• [DIRECTIONS FOR THIS TASK]: Print each record that follows exactly, leaving the pictures behind.

Document images with source code:
◇ ◇ ◇ ◇ ◇
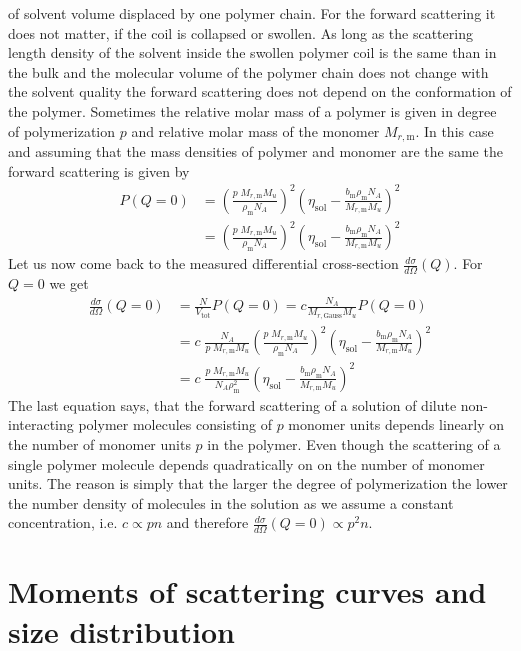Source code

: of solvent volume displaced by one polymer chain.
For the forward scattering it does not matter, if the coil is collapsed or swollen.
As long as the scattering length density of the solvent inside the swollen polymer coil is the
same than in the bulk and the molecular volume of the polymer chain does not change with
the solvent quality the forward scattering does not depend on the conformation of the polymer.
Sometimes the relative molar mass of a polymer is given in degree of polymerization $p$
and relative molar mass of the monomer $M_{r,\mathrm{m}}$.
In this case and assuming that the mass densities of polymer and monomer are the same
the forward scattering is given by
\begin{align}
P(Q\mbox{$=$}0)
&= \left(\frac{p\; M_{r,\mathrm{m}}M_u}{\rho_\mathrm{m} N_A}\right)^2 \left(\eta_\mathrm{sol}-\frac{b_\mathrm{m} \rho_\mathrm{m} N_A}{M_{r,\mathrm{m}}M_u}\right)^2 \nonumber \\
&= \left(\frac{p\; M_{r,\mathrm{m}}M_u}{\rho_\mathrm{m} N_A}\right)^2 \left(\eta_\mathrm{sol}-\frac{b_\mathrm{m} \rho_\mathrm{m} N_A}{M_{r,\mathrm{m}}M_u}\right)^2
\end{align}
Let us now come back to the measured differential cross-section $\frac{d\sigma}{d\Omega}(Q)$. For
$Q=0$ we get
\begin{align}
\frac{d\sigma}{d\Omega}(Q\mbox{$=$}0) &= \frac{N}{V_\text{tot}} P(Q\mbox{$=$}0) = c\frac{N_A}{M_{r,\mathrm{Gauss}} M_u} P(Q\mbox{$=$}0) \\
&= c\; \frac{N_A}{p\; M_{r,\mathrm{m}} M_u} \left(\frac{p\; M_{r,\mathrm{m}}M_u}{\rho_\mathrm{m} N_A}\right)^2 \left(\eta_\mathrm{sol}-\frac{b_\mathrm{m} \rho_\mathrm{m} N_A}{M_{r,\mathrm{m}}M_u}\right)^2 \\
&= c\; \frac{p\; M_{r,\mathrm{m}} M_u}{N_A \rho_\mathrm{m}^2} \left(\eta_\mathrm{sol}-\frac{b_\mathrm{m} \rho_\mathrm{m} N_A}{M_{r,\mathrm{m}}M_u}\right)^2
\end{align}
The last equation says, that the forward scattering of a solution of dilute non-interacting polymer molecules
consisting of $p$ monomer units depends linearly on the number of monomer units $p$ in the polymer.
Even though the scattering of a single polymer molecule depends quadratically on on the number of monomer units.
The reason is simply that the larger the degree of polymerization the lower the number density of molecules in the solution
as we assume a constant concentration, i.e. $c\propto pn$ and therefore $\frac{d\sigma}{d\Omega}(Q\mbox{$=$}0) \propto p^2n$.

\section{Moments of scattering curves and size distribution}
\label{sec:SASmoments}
◇ ◇ ◇ ◇ ◇
• [OUTPUT OF THE EXERCISE]:
Source code

: of solvent volume displaced by one polymer chain.
For the forward scattering it does not matter, if the coil is collapsed or swollen.
As long as the scattering length density of the solvent inside the swollen polymer coil is the
same than in the bulk and the molecular volume of the polymer chain does not change with
the solvent quality the forward scattering does not depend on the conformation of the polymer.
Sometimes the relative molar mass of a polymer is given in degree of polymerization $p$
and relative molar mass of the monomer $M_{r,\mathrm{m}}$.
In this case and assuming that the mass densities of polymer and monomer are the same
the forward scattering is given by
\begin{align}
P(Q\mbox{$=$}0)
&= \left(\frac{p\; M_{r,\mathrm{m}}M_u}{\rho_\mathrm{m} N_A}\right)^2 \left(\eta_\mathrm{sol}-\frac{b_\mathrm{m} \rho_\mathrm{m} N_A}{M_{r,\mathrm{m}}M_u}\right)^2 \nonumber \\
&= \left(\frac{p\; M_{r,\mathrm{m}}M_u}{\rho_\mathrm{m} N_A}\right)^2 \left(\eta_\mathrm{sol}-\frac{b_\mathrm{m} \rho_\mathrm{m} N_A}{M_{r,\mathrm{m}}M_u}\right)^2
\end{align}
Let us now come back to the measured differential cross-section $\frac{d\sigma}{d\Omega}(Q)$. For
$Q=0$ we get
\begin{align}
\frac{d\sigma}{d\Omega}(Q\mbox{$=$}0) &= \frac{N}{V_\text{tot}} P(Q\mbox{$=$}0) = c\frac{N_A}{M_{r,\mathrm{Gauss}} M_u} P(Q\mbox{$=$}0) \\
&= c\; \frac{N_A}{p\; M_{r,\mathrm{m}} M_u} \left(\frac{p\; M_{r,\mathrm{m}}M_u}{\rho_\mathrm{m} N_A}\right)^2 \left(\eta_\mathrm{sol}-\frac{b_\mathrm{m} \rho_\mathrm{m} N_A}{M_{r,\mathrm{m}}M_u}\right)^2 \\
&= c\; \frac{p\; M_{r,\mathrm{m}} M_u}{N_A \rho_\mathrm{m}^2} \left(\eta_\mathrm{sol}-\frac{b_\mathrm{m} \rho_\mathrm{m} N_A}{M_{r,\mathrm{m}}M_u}\right)^2
\end{align}
The last equation says, that the forward scattering of a solution of dilute non-interacting polymer molecules
consisting of $p$ monomer units depends linearly on the number of monomer units $p$ in the polymer.
Even though the scattering of a single polymer molecule depends quadratically on on the number of monomer units.
The reason is simply that the larger the degree of polymerization the lower the number density of molecules in the solution
as we assume a constant concentration, i.e. $c\propto pn$ and therefore $\frac{d\sigma}{d\Omega}(Q\mbox{$=$}0) \propto p^2n$.

\section{Moments of scattering curves and size distribution}
\label{sec:SASmoments}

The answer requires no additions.